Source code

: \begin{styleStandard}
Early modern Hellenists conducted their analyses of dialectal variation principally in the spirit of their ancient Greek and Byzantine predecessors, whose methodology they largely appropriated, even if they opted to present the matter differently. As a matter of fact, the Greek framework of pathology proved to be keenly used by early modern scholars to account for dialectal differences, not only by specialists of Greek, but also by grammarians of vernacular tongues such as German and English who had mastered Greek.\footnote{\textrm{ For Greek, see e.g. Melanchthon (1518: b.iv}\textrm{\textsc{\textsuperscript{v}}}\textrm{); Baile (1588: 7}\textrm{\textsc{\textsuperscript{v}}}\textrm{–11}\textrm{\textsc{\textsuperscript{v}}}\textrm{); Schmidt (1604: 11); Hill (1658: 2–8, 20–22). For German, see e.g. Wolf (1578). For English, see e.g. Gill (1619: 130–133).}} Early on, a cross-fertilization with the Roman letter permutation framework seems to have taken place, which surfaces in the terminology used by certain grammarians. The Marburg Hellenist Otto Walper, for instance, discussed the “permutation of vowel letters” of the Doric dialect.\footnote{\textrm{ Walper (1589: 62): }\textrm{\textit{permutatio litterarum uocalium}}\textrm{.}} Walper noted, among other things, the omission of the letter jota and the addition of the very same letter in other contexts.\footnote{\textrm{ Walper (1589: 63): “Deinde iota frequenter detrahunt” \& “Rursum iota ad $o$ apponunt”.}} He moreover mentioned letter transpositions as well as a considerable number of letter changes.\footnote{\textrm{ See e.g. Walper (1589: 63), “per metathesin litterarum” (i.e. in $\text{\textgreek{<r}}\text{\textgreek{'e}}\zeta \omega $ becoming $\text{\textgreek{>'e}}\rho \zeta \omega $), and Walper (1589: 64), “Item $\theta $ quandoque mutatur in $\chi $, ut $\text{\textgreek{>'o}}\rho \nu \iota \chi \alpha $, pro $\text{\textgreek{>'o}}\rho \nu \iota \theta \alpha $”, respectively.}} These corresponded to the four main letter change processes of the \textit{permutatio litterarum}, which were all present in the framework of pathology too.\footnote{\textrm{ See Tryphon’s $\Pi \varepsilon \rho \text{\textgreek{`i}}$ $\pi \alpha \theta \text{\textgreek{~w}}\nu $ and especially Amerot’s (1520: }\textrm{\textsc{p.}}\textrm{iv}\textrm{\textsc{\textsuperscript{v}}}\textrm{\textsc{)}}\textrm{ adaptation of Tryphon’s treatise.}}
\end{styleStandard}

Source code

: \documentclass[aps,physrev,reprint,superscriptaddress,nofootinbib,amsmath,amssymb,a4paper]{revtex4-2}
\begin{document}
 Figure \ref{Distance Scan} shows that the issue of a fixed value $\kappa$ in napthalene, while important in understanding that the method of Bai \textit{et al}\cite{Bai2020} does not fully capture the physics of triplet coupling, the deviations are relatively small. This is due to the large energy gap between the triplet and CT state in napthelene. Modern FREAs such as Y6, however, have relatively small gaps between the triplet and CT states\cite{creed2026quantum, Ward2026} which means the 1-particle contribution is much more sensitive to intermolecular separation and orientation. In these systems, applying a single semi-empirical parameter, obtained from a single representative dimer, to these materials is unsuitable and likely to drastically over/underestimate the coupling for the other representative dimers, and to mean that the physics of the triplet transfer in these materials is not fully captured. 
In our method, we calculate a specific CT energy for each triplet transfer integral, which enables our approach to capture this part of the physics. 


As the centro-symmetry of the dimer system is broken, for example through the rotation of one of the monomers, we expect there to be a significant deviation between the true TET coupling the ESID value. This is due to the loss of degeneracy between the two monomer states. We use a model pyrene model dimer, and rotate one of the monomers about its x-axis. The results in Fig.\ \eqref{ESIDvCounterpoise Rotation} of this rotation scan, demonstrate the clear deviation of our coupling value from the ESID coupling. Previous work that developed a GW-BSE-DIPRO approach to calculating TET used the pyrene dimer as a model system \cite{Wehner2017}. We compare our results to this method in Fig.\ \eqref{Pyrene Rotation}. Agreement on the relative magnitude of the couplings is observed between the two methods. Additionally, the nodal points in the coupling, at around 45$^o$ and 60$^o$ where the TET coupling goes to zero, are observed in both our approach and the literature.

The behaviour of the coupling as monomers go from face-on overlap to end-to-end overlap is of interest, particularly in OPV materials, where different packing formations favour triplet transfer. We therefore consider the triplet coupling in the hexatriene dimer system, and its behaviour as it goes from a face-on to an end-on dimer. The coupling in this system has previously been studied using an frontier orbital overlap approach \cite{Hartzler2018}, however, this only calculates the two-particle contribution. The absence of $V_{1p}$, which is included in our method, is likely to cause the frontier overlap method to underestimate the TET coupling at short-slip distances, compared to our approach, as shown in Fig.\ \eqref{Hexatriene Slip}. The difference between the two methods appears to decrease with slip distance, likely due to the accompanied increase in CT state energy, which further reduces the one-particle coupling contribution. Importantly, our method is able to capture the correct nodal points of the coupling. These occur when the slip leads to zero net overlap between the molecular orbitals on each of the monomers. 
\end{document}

* **Work instructions**
Copy every line of the entries above in which "styleStandard" occurs.

* **Output for this task**
: \begin{styleStandard}
\end{styleStandard}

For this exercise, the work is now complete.